BRIEF: Out of the records below, copy all lines in which the word "dans" occurs.

___ DATA FOR THIS TASK

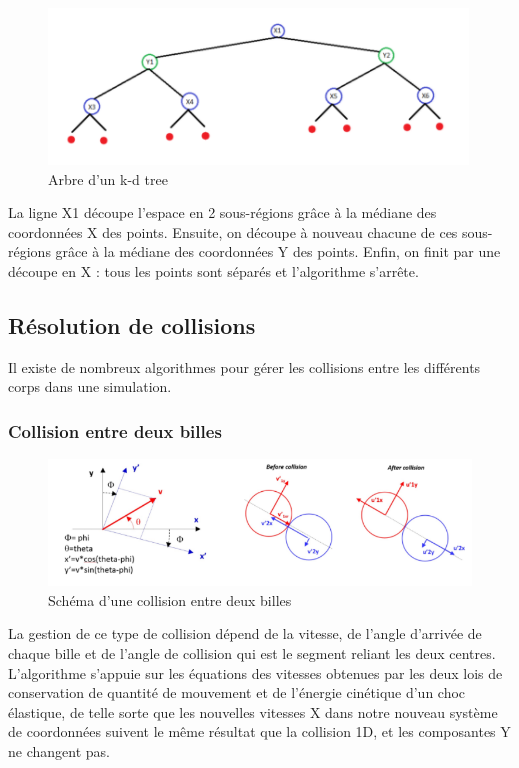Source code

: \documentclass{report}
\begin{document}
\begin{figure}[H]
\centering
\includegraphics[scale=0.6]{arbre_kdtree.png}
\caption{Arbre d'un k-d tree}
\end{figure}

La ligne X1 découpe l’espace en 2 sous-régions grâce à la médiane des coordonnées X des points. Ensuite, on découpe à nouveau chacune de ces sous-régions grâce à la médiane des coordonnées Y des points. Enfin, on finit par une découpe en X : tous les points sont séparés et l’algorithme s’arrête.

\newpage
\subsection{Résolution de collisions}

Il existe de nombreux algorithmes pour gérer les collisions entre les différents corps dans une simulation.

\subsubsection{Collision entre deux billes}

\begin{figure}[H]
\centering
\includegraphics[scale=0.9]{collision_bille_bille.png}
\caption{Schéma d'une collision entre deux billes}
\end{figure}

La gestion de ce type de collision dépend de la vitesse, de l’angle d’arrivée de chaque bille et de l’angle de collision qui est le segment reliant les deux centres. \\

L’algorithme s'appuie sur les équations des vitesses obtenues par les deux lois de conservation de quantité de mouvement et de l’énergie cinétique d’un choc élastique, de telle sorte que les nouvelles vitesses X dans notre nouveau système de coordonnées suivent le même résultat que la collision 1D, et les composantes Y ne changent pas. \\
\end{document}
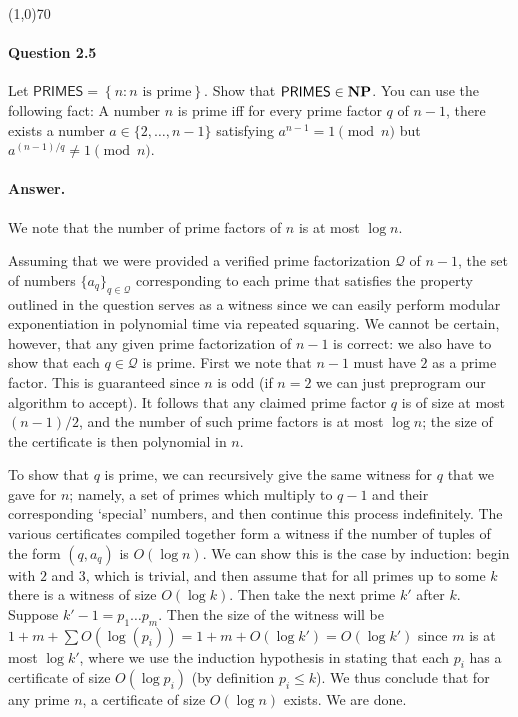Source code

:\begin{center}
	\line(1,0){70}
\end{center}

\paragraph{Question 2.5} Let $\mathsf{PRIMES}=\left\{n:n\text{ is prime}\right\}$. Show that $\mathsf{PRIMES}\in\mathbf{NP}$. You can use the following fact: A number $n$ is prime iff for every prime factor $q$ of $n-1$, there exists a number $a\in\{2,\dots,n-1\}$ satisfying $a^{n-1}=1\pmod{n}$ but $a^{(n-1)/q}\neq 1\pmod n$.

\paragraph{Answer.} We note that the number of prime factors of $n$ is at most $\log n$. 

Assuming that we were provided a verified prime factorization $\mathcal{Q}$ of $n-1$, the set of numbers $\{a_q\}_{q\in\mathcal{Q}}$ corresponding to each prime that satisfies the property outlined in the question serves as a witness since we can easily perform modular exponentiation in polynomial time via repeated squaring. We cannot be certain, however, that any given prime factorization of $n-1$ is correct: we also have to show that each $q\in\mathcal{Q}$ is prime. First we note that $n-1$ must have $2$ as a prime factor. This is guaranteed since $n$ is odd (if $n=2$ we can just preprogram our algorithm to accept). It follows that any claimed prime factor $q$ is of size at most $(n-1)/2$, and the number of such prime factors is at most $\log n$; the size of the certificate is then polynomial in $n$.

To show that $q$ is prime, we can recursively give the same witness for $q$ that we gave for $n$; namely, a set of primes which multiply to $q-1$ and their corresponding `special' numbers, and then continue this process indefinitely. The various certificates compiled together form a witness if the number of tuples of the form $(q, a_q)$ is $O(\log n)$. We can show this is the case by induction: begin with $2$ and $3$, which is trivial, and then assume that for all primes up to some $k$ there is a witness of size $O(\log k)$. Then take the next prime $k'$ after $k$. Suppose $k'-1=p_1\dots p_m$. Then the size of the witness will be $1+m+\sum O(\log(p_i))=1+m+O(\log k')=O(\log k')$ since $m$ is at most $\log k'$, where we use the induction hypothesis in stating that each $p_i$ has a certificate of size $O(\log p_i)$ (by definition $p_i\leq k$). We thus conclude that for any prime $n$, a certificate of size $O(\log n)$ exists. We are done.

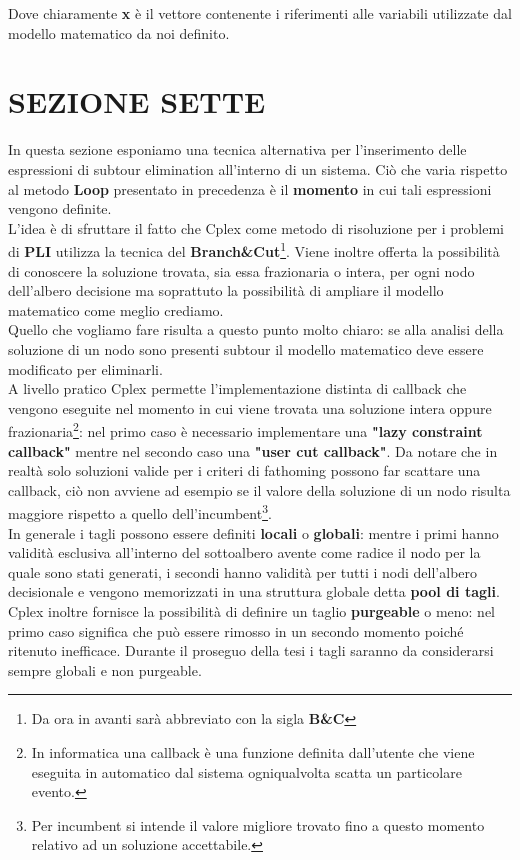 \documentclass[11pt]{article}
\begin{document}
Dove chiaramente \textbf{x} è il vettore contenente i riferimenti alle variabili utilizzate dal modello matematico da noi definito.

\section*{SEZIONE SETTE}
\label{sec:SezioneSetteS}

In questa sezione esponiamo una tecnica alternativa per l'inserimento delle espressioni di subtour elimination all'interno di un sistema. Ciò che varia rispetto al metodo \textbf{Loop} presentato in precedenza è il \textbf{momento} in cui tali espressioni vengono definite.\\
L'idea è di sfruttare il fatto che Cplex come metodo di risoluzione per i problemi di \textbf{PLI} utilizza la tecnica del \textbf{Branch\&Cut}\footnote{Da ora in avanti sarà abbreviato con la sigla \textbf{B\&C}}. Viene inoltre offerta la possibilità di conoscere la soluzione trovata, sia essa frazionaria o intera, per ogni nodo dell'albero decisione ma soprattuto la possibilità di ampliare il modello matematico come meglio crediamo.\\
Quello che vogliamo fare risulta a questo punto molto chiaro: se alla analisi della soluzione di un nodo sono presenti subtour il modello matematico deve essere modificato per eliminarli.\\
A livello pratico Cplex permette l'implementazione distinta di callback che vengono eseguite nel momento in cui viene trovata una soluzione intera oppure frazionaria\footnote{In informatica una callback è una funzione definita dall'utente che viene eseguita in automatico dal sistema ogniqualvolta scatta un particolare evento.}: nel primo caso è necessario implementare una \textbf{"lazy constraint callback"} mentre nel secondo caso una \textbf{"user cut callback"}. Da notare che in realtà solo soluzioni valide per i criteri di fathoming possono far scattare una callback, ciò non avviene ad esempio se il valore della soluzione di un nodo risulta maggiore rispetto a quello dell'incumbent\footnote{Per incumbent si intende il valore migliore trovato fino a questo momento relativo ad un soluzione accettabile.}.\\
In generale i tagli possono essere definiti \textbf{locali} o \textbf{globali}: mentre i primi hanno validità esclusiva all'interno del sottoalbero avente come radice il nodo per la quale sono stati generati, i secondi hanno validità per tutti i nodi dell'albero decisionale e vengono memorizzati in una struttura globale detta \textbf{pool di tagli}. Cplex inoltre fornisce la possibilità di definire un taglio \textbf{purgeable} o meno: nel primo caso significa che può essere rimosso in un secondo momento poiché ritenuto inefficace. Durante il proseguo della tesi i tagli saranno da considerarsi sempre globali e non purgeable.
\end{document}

______
___ DATA FOR THIS TASK

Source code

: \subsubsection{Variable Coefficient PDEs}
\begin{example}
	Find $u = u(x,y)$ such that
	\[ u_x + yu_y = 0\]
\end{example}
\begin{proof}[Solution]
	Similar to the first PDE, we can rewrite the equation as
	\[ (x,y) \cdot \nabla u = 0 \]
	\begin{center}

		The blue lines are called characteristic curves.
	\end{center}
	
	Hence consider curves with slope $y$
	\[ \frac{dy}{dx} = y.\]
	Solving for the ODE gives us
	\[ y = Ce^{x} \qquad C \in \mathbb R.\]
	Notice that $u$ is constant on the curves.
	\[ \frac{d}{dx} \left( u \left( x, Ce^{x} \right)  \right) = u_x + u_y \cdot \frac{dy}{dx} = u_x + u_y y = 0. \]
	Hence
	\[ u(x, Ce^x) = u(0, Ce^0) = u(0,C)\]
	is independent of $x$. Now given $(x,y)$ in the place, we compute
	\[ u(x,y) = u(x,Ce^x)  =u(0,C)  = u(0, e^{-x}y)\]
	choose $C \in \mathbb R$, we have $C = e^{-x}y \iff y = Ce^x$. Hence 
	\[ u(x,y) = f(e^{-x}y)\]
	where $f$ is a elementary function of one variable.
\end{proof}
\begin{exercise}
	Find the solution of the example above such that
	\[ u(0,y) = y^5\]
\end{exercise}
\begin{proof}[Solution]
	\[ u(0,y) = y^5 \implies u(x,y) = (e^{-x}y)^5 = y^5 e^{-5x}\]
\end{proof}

______

SOLUTION TO THIS EXERCISE:
Il existe de nombreux algorithmes pour gérer les collisions entre les différents corps dans une simulation.
L’algorithme s'appuie sur les équations des vitesses obtenues par les deux lois de conservation de quantité de mouvement et de l’énergie cinétique d’un choc élastique, de telle sorte que les nouvelles vitesses X dans notre nouveau système de coordonnées suivent le même résultat que la collision 1D, et les composantes Y ne changent pas. \\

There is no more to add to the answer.